▶ Exercise instructions: All lines holding the word "transmettre" should be located in the records and copied.

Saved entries
================
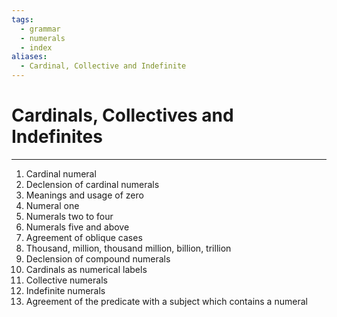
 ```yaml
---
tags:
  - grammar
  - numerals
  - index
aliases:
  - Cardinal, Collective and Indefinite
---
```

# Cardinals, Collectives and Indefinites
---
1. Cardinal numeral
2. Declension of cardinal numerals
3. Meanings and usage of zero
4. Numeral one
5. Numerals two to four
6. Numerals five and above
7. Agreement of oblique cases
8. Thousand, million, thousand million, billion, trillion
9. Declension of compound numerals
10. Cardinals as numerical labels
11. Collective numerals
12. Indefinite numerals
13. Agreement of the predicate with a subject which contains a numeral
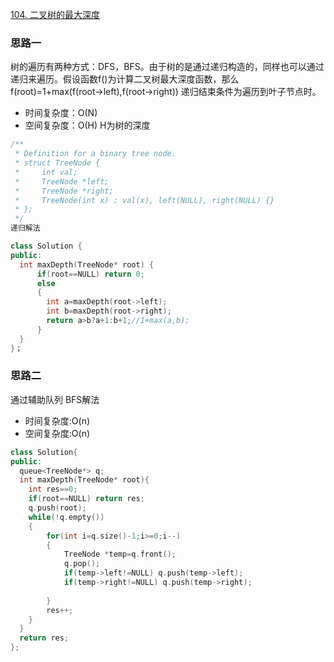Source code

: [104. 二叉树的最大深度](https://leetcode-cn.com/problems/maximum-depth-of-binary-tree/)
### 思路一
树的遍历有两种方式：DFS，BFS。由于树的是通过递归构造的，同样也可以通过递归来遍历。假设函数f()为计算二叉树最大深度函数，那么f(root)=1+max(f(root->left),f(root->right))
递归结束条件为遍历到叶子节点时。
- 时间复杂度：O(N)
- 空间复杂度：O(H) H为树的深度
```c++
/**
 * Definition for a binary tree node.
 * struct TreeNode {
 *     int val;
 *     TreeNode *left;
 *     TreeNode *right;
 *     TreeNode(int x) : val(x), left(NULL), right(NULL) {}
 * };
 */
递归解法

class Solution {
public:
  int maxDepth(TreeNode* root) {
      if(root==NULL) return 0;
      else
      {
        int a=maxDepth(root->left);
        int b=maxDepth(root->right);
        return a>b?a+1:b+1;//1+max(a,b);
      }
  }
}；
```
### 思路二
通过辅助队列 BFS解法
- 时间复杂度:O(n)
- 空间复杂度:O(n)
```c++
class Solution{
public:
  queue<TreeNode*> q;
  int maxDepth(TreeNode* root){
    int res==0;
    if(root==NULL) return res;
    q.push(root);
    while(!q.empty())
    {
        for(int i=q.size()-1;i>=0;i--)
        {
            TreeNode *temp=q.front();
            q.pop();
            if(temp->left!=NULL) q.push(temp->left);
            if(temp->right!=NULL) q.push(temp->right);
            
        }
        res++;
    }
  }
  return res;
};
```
================
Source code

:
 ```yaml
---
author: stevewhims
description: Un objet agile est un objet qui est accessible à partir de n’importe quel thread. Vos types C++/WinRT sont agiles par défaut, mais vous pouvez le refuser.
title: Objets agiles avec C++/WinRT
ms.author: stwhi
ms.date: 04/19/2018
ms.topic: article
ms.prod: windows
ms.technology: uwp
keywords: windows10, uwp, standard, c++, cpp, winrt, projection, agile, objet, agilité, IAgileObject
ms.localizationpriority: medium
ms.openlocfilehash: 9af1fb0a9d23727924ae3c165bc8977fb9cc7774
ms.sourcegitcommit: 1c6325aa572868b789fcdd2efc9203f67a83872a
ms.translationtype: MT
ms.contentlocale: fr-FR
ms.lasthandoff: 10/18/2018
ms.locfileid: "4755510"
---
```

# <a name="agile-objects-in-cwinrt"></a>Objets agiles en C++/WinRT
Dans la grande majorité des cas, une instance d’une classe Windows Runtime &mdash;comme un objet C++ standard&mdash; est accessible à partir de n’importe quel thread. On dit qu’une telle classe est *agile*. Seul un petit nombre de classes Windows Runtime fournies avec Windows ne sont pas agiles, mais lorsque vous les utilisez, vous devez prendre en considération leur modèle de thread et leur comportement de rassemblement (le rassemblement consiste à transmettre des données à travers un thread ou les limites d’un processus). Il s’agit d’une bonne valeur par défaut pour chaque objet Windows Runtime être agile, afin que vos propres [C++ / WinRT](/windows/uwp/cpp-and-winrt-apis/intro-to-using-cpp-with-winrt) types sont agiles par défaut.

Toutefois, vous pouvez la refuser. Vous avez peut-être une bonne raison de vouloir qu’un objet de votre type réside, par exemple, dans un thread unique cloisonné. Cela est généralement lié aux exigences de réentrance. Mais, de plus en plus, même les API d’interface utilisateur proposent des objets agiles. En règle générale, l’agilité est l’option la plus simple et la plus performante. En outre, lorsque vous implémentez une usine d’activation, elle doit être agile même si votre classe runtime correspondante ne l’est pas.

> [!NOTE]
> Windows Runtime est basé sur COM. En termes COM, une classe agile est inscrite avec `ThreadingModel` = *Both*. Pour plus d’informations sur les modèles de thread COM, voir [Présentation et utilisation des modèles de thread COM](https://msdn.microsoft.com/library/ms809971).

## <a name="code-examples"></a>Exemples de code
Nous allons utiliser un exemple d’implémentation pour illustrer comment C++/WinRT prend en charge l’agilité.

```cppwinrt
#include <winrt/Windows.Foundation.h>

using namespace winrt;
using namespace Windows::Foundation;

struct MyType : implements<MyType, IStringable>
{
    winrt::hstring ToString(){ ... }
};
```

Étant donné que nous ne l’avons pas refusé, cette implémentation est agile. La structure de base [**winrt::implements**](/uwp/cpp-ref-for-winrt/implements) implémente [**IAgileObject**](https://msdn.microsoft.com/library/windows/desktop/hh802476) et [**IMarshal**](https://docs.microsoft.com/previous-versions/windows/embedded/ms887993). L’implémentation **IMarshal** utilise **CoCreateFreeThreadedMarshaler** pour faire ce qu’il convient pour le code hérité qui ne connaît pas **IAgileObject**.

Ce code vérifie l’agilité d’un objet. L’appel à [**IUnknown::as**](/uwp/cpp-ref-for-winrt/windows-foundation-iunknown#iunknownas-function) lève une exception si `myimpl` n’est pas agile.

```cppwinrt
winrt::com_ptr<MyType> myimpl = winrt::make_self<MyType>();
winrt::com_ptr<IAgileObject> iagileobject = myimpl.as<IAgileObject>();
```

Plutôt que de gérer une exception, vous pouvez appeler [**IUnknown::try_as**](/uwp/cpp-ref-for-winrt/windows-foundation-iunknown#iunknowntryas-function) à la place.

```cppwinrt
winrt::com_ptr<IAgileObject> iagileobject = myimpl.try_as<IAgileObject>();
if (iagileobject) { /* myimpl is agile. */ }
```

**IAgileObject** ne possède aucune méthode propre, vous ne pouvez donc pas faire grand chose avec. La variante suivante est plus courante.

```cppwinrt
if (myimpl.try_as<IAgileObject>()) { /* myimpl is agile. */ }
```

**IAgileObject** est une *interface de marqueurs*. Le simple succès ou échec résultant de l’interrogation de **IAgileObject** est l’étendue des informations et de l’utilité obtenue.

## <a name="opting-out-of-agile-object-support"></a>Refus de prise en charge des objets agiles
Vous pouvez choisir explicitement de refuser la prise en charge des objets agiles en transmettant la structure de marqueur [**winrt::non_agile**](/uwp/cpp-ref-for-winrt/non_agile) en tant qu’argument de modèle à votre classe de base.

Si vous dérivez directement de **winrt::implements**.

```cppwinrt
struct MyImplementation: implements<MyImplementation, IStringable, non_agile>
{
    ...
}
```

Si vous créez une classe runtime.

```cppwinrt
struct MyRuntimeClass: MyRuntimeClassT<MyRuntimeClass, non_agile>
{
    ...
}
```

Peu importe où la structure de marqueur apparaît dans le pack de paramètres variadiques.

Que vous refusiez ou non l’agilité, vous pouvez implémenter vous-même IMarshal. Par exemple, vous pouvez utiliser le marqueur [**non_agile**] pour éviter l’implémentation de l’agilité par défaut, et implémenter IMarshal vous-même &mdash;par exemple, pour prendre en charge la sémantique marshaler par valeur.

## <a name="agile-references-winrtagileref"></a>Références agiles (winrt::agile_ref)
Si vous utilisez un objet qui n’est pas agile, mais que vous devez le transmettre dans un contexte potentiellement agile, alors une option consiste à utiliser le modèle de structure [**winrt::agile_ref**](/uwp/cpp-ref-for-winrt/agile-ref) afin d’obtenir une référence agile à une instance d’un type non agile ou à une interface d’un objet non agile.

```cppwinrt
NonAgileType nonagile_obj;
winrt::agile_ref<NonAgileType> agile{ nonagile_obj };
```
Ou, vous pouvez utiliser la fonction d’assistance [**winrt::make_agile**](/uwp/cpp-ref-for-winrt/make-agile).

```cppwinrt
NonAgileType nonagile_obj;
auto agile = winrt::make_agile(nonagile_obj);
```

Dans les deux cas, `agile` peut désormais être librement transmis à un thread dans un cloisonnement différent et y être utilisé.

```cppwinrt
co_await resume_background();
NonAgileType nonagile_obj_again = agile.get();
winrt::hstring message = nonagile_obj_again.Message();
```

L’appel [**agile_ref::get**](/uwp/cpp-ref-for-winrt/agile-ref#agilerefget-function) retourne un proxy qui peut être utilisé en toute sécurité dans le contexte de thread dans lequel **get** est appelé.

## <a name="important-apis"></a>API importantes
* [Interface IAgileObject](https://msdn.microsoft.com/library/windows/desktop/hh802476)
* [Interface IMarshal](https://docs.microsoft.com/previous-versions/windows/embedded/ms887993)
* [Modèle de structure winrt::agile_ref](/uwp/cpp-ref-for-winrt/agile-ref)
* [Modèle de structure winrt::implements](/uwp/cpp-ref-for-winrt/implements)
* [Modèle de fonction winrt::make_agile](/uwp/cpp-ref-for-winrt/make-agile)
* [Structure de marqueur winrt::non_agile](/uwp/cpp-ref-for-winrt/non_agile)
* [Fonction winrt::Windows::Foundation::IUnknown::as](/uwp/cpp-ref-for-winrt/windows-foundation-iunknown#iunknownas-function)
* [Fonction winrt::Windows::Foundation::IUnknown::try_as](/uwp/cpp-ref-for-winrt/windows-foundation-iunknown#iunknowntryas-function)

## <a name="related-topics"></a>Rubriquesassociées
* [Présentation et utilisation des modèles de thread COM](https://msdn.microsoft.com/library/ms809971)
================
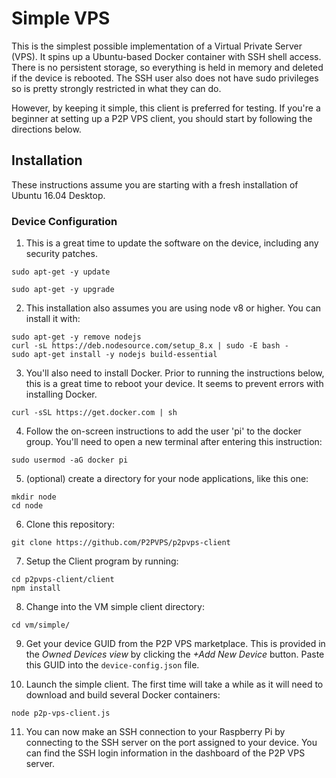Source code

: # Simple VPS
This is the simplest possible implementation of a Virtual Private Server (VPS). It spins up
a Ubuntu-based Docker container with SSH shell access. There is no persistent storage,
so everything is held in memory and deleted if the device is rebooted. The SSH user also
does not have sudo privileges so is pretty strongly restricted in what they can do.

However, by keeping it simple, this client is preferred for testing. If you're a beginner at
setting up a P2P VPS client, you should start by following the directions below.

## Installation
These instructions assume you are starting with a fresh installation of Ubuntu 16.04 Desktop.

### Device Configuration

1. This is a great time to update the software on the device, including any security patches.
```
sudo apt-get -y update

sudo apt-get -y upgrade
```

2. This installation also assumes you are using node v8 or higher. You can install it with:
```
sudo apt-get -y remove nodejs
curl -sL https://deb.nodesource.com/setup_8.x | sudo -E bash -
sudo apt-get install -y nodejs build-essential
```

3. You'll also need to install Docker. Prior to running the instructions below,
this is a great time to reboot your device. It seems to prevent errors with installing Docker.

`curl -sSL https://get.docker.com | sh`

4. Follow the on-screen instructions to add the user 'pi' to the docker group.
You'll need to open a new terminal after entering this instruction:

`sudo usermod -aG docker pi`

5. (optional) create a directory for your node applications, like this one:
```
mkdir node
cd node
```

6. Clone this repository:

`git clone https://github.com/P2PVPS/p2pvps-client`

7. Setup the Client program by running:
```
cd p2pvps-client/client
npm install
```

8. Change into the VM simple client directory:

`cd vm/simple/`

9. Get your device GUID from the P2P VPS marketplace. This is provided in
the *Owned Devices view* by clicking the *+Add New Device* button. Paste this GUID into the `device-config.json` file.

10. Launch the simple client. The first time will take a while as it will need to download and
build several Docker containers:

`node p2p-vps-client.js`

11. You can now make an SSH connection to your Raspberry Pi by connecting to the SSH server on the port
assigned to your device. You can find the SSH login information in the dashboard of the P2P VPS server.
================
▶ Response:
Dans la grande majorité des cas, une instance d’une classe Windows Runtime &mdash;comme un objet C++ standard&mdash; est accessible à partir de n’importe quel thread. On dit qu’une telle classe est *agile*. Seul un petit nombre de classes Windows Runtime fournies avec Windows ne sont pas agiles, mais lorsque vous les utilisez, vous devez prendre en considération leur modèle de thread et leur comportement de rassemblement (le rassemblement consiste à transmettre des données à travers un thread ou les limites d’un processus). Il s’agit d’une bonne valeur par défaut pour chaque objet Windows Runtime être agile, afin que vos propres [C++ / WinRT](/windows/uwp/cpp-and-winrt-apis/intro-to-using-cpp-with-winrt) types sont agiles par défaut.
Si vous utilisez un objet qui n’est pas agile, mais que vous devez le transmettre dans un contexte potentiellement agile, alors une option consiste à utiliser le modèle de structure [**winrt::agile_ref**](/uwp/cpp-ref-for-winrt/agile-ref) afin d’obtenir une référence agile à une instance d’un type non agile ou à une interface d’un objet non agile.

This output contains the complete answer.